Record extracts

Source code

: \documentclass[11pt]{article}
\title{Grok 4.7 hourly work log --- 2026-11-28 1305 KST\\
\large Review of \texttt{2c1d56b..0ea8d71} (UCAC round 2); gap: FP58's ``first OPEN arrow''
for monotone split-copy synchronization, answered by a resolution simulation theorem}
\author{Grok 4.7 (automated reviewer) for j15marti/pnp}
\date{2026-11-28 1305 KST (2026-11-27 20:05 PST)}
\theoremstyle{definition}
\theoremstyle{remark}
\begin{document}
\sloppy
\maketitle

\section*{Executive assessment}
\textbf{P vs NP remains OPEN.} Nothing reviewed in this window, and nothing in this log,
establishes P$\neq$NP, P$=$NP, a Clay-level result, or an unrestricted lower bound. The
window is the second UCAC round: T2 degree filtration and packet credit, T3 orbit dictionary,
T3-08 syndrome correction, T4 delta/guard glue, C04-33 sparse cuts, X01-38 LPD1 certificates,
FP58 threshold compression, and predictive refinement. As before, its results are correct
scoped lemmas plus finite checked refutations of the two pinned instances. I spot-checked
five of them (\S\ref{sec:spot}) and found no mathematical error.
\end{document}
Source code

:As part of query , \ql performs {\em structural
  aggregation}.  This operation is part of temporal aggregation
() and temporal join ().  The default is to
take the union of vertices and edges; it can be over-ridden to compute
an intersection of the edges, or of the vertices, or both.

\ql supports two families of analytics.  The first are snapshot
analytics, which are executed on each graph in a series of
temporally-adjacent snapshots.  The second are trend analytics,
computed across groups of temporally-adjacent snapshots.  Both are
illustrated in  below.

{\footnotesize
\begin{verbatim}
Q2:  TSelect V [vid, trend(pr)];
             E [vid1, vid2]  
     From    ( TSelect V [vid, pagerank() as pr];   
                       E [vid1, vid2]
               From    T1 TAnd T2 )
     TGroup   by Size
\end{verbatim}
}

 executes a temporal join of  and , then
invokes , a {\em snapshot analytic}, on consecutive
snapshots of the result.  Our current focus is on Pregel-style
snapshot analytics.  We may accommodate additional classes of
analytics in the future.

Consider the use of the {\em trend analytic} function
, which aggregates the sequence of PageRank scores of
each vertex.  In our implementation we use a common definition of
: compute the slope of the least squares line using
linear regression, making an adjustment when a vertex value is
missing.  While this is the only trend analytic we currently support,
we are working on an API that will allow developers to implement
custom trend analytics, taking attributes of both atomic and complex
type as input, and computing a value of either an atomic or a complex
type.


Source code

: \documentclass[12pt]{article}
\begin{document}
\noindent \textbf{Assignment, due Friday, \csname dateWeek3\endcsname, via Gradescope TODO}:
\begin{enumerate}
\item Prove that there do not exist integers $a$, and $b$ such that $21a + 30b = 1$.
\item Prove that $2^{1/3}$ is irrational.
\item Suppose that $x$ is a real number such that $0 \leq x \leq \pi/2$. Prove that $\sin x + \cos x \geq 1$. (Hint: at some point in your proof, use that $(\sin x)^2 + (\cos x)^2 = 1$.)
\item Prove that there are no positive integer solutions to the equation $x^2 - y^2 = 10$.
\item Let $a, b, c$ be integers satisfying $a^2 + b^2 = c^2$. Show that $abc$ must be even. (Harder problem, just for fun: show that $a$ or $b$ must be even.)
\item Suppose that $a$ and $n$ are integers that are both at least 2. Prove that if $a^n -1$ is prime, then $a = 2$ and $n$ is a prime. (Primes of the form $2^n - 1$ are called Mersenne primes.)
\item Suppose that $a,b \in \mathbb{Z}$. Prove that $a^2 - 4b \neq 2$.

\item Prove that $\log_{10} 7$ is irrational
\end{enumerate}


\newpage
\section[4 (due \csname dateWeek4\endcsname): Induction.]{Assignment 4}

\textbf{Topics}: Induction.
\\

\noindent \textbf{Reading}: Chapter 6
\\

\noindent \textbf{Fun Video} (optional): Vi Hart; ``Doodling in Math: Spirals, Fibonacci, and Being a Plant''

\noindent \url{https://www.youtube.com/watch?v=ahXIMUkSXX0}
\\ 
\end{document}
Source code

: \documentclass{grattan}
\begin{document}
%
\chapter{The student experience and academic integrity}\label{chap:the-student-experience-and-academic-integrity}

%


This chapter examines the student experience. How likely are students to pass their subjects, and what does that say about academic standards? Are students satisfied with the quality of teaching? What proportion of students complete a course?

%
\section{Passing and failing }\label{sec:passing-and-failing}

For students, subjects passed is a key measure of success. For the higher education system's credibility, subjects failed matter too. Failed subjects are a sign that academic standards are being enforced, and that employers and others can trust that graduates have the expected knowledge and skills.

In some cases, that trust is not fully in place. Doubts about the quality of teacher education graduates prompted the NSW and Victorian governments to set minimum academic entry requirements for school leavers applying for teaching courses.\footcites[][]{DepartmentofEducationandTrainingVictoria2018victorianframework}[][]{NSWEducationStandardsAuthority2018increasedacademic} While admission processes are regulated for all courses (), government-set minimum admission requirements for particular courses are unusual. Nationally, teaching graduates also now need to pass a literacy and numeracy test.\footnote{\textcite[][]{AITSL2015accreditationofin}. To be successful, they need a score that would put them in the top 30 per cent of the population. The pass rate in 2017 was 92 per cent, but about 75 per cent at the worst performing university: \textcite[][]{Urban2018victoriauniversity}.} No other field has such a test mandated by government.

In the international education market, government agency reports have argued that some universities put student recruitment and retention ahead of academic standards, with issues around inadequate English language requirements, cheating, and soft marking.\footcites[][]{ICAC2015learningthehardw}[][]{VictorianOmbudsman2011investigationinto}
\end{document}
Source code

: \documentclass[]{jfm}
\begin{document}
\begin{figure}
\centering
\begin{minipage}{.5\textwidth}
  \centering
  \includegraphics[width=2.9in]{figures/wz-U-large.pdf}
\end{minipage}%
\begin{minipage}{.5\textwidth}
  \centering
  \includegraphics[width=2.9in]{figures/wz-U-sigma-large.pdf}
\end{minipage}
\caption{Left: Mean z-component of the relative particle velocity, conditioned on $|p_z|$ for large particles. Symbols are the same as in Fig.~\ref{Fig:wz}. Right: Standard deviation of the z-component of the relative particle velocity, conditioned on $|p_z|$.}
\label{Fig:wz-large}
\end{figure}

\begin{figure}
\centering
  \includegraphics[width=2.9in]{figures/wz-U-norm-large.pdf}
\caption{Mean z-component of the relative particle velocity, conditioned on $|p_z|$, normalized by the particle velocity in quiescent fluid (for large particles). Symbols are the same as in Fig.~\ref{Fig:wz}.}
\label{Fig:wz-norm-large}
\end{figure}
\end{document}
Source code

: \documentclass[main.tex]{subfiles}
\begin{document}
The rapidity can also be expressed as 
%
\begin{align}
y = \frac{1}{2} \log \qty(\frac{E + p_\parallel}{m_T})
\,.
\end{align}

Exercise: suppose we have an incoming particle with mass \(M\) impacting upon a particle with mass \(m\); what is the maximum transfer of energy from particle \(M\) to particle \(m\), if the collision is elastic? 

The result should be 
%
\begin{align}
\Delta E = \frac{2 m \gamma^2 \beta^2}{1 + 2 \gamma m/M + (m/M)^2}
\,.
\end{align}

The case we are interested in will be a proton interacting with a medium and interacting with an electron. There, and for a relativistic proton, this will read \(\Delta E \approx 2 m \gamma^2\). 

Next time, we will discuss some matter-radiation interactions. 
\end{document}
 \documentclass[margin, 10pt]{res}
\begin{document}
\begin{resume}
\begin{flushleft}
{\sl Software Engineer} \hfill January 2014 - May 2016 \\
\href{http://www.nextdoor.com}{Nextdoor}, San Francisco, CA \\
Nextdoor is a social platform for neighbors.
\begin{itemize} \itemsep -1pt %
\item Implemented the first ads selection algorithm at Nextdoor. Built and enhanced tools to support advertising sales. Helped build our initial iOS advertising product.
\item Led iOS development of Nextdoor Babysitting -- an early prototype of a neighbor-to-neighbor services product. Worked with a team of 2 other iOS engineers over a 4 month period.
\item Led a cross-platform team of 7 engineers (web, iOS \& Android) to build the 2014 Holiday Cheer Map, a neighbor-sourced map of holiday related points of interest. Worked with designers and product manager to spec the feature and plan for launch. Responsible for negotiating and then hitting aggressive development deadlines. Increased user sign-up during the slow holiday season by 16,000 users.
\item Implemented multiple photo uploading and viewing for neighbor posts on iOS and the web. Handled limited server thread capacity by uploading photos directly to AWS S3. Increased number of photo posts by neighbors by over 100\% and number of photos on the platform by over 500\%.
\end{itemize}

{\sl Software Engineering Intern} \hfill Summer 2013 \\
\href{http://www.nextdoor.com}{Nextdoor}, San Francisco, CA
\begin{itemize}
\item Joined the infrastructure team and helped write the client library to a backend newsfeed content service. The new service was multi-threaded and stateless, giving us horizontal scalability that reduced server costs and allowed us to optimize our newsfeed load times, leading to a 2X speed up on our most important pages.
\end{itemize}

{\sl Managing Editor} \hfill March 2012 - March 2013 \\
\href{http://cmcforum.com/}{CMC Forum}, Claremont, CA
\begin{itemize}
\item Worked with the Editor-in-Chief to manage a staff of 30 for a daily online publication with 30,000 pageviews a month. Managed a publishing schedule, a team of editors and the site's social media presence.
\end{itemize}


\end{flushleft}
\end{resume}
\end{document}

The problem
Reproduce verbatim the lines above, from the line with "invokes , a" through the line with "4b \neq 2$.".

Answer section
invokes , a {\em snapshot analytic}, on consecutive
snapshots of the result.  Our current focus is on Pregel-style
snapshot analytics.  We may accommodate additional classes of
analytics in the future.

Consider the use of the {\em trend analytic} function
, which aggregates the sequence of PageRank scores of
each vertex.  In our implementation we use a common definition of
: compute the slope of the least squares line using
linear regression, making an adjustment when a vertex value is
missing.  While this is the only trend analytic we currently support,
we are working on an API that will allow developers to implement
custom trend analytics, taking attributes of both atomic and complex
type as input, and computing a value of either an atomic or a complex
type.


Source code

: \documentclass[12pt]{article}
\begin{document}
\noindent \textbf{Assignment, due Friday, \csname dateWeek3\endcsname, via Gradescope TODO}:
\begin{enumerate}
\item Prove that there do not exist integers $a$, and $b$ such that $21a + 30b = 1$.
\item Prove that $2^{1/3}$ is irrational.
\item Suppose that $x$ is a real number such that $0 \leq x \leq \pi/2$. Prove that $\sin x + \cos x \geq 1$. (Hint: at some point in your proof, use that $(\sin x)^2 + (\cos x)^2 = 1$.)
\item Prove that there are no positive integer solutions to the equation $x^2 - y^2 = 10$.
\item Let $a, b, c$ be integers satisfying $a^2 + b^2 = c^2$. Show that $abc$ must be even. (Harder problem, just for fun: show that $a$ or $b$ must be even.)
\item Suppose that $a$ and $n$ are integers that are both at least 2. Prove that if $a^n -1$ is prime, then $a = 2$ and $n$ is a prime. (Primes of the form $2^n - 1$ are called Mersenne primes.)
\item Suppose that $a,b \in \mathbb{Z}$. Prove that $a^2 - 4b \neq 2$.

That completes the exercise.